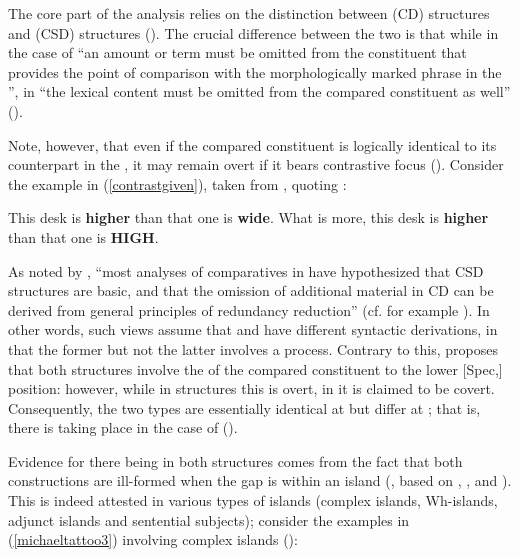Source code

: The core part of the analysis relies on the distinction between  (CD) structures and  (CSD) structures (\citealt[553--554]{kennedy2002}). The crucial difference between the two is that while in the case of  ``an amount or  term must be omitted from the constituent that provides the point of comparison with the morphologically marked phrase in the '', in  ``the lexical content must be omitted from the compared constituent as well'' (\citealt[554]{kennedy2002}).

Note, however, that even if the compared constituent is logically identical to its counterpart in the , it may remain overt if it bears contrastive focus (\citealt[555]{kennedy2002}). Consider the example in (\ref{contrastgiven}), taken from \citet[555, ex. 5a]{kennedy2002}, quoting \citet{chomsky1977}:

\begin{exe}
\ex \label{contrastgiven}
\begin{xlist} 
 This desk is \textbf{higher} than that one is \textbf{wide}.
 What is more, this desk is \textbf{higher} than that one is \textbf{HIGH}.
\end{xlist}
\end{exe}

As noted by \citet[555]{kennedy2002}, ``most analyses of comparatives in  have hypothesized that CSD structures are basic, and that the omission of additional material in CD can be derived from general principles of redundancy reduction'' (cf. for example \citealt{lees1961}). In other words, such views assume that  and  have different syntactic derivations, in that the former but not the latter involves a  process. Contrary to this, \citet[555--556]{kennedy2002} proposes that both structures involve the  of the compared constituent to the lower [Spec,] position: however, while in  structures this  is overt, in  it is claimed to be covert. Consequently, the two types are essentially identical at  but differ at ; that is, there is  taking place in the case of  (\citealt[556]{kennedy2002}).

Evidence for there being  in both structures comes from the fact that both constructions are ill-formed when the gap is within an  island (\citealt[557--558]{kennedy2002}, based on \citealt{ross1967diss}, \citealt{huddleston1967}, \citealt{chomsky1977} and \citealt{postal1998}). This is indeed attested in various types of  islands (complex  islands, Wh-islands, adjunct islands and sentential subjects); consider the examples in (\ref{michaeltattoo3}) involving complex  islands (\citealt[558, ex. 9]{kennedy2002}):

◆ **Brief**
Give back the material above exactly, without pictures.

◆ **The completed task**
Source code

: The core part of the analysis relies on the distinction between  (CD) structures and  (CSD) structures (\citealt[553--554]{kennedy2002}). The crucial difference between the two is that while in the case of  ``an amount or  term must be omitted from the constituent that provides the point of comparison with the morphologically marked phrase in the '', in  ``the lexical content must be omitted from the compared constituent as well'' (\citealt[554]{kennedy2002}).

Note, however, that even if the compared constituent is logically identical to its counterpart in the , it may remain overt if it bears contrastive focus (\citealt[555]{kennedy2002}). Consider the example in (\ref{contrastgiven}), taken from \citet[555, ex. 5a]{kennedy2002}, quoting \citet{chomsky1977}:

\begin{exe}
\ex \label{contrastgiven}
\begin{xlist} 
 This desk is \textbf{higher} than that one is \textbf{wide}.
 What is more, this desk is \textbf{higher} than that one is \textbf{HIGH}.
\end{xlist}
\end{exe}

As noted by \citet[555]{kennedy2002}, ``most analyses of comparatives in  have hypothesized that CSD structures are basic, and that the omission of additional material in CD can be derived from general principles of redundancy reduction'' (cf. for example \citealt{lees1961}). In other words, such views assume that  and  have different syntactic derivations, in that the former but not the latter involves a  process. Contrary to this, \citet[555--556]{kennedy2002} proposes that both structures involve the  of the compared constituent to the lower [Spec,] position: however, while in  structures this  is overt, in  it is claimed to be covert. Consequently, the two types are essentially identical at  but differ at ; that is, there is  taking place in the case of  (\citealt[556]{kennedy2002}).

Evidence for there being  in both structures comes from the fact that both constructions are ill-formed when the gap is within an  island (\citealt[557--558]{kennedy2002}, based on \citealt{ross1967diss}, \citealt{huddleston1967}, \citealt{chomsky1977} and \citealt{postal1998}). This is indeed attested in various types of  islands (complex  islands, Wh-islands, adjunct islands and sentential subjects); consider the examples in (\ref{michaeltattoo3}) involving complex  islands (\citealt[558, ex. 9]{kennedy2002}):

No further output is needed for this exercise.